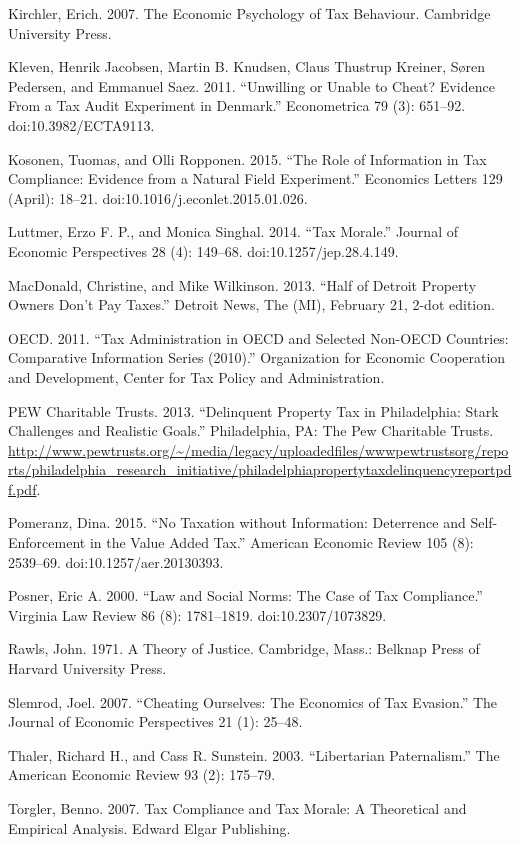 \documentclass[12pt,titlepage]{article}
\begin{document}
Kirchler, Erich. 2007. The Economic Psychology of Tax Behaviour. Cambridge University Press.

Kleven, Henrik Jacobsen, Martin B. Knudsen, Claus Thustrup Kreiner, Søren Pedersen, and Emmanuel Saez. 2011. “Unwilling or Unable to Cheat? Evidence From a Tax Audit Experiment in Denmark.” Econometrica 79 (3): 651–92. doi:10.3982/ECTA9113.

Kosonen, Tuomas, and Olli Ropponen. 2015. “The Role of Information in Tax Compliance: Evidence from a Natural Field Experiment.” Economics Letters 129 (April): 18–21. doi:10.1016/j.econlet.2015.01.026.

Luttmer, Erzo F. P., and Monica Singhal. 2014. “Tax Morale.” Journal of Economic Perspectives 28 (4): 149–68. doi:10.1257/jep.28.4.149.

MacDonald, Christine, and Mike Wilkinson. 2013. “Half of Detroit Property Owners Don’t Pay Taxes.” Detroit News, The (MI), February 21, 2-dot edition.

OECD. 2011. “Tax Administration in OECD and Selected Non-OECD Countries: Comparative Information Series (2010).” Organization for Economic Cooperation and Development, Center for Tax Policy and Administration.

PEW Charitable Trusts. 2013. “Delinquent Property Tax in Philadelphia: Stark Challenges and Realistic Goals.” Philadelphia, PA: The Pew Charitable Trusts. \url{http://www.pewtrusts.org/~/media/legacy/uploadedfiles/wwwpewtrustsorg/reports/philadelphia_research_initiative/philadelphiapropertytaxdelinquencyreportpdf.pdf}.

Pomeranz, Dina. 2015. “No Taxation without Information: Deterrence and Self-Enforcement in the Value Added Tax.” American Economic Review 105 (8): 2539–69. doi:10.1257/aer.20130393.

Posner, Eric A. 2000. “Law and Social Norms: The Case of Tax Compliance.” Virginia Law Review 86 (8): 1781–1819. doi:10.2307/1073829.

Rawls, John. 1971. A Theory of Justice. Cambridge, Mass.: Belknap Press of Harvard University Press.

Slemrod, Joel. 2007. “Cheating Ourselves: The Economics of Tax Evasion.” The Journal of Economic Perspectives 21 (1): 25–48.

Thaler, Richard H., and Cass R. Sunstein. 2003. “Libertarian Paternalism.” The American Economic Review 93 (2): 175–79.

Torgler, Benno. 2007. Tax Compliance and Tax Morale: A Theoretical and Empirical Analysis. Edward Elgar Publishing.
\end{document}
-=-=-=-=-
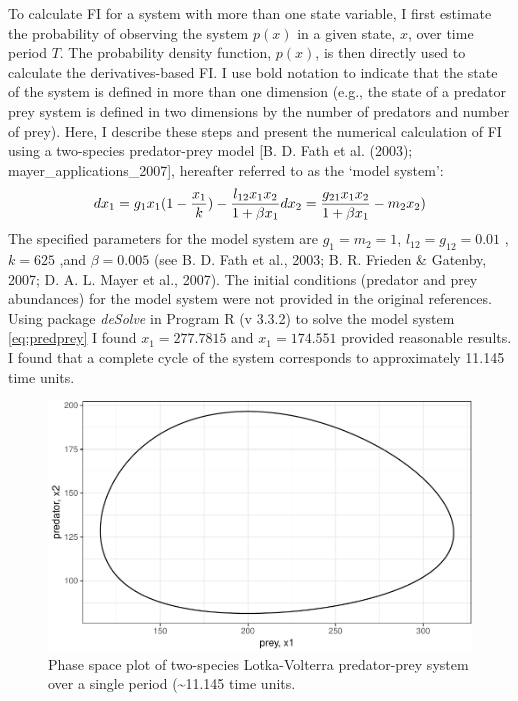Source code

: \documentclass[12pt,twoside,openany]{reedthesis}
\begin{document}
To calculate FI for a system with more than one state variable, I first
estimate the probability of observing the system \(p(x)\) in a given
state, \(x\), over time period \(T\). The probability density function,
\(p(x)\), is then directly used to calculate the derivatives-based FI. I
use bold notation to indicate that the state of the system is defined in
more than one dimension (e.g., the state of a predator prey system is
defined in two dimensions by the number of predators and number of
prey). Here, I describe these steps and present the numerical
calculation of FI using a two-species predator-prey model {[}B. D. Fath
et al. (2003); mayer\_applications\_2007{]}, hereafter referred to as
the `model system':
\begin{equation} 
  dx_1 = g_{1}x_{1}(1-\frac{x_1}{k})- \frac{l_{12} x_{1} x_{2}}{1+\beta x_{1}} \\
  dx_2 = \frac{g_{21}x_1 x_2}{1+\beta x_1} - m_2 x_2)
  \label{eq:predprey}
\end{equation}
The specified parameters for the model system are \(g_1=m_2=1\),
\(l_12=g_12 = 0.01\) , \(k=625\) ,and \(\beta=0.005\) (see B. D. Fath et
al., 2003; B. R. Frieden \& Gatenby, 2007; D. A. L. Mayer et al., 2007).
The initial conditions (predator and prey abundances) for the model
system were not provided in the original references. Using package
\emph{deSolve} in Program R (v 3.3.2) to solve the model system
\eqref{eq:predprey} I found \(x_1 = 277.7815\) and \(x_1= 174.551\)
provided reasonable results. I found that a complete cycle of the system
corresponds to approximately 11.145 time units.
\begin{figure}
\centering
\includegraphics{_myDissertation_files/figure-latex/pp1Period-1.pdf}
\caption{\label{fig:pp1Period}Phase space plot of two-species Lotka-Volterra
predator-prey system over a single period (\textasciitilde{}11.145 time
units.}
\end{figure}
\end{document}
-=-=-=-=-
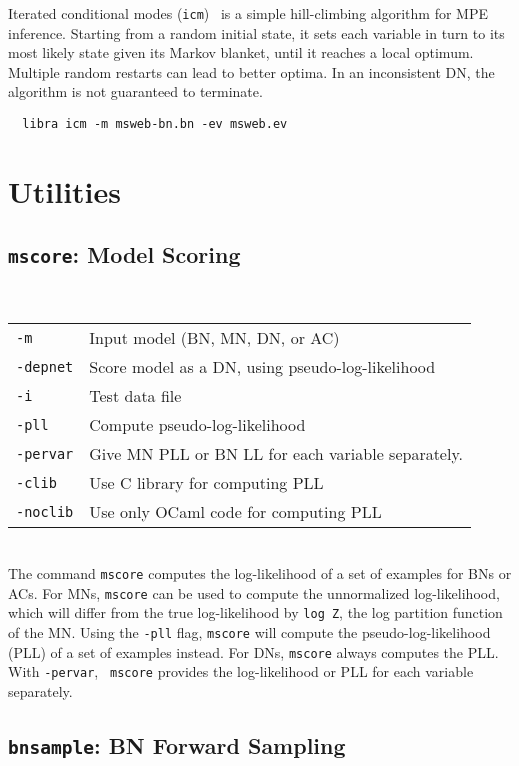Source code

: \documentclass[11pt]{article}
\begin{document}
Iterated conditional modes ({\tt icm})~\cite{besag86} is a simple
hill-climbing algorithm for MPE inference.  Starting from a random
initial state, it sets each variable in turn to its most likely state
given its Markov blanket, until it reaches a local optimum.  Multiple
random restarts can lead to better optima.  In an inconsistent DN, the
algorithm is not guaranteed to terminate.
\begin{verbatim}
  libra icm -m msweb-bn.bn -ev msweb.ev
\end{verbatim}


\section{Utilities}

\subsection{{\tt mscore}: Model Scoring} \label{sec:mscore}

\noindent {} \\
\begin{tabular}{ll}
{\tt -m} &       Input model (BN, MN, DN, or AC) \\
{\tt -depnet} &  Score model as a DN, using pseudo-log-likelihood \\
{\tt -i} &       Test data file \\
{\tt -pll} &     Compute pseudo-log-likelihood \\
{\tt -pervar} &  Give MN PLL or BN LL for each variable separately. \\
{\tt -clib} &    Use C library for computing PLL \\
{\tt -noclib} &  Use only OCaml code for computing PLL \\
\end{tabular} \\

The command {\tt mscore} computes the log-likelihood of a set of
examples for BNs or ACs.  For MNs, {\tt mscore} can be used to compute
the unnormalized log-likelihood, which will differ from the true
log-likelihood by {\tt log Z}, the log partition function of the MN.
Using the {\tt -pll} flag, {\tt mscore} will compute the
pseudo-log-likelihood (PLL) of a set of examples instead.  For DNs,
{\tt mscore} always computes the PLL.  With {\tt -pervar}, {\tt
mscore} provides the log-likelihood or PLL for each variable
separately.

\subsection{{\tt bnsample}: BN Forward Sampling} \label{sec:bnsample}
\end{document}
-=-=-=-=-
→ What this task involves
Search the records for the string "Cambridge" and, wherever a line contains it, please copy that line.

→ Exercise response
Kirchler, Erich. 2007. The Economic Psychology of Tax Behaviour. Cambridge University Press.
Rawls, John. 1971. A Theory of Justice. Cambridge, Mass.: Belknap Press of Harvard University Press.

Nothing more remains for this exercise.